> _Work instructions_: Only an exact repeat of the listing, without its images, counts as the answer.

────────────────────────────────────────

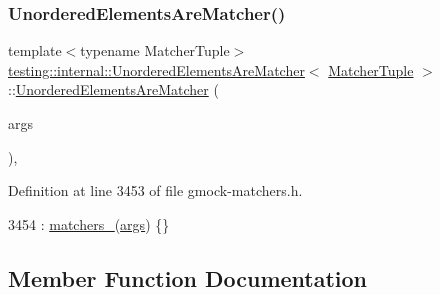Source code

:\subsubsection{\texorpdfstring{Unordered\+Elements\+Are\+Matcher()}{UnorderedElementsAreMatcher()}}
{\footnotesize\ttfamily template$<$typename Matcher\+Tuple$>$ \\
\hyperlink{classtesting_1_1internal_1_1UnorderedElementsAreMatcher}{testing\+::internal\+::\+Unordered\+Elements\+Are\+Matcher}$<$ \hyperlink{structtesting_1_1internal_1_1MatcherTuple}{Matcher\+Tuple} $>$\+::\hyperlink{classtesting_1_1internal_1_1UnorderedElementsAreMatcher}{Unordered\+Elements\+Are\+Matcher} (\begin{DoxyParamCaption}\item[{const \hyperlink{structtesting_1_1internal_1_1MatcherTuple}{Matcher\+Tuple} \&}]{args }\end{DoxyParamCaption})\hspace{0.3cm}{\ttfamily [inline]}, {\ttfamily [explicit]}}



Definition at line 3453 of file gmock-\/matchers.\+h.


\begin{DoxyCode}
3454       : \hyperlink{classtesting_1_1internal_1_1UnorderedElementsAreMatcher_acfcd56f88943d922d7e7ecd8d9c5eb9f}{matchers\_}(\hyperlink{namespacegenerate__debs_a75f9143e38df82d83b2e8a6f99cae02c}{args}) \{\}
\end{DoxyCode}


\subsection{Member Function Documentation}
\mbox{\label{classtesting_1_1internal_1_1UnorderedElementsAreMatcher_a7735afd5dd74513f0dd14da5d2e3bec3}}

────────────────────────────────────────

> _Exercise result_:
Source code

:\subsubsection{\texorpdfstring{Unordered\+Elements\+Are\+Matcher()}{UnorderedElementsAreMatcher()}}
{\footnotesize\ttfamily template$<$typename Matcher\+Tuple$>$ \\
\hyperlink{classtesting_1_1internal_1_1UnorderedElementsAreMatcher}{testing\+::internal\+::\+Unordered\+Elements\+Are\+Matcher}$<$ \hyperlink{structtesting_1_1internal_1_1MatcherTuple}{Matcher\+Tuple} $>$\+::\hyperlink{classtesting_1_1internal_1_1UnorderedElementsAreMatcher}{Unordered\+Elements\+Are\+Matcher} (\begin{DoxyParamCaption}\item[{const \hyperlink{structtesting_1_1internal_1_1MatcherTuple}{Matcher\+Tuple} \&}]{args }\end{DoxyParamCaption})\hspace{0.3cm}{\ttfamily [inline]}, {\ttfamily [explicit]}}



Definition at line 3453 of file gmock-\/matchers.\+h.


\begin{DoxyCode}
3454       : \hyperlink{classtesting_1_1internal_1_1UnorderedElementsAreMatcher_acfcd56f88943d922d7e7ecd8d9c5eb9f}{matchers\_}(\hyperlink{namespacegenerate__debs_a75f9143e38df82d83b2e8a6f99cae02c}{args}) \{\}
\end{DoxyCode}


\subsection{Member Function Documentation}
\mbox{\label{classtesting_1_1internal_1_1UnorderedElementsAreMatcher_a7735afd5dd74513f0dd14da5d2e3bec3}}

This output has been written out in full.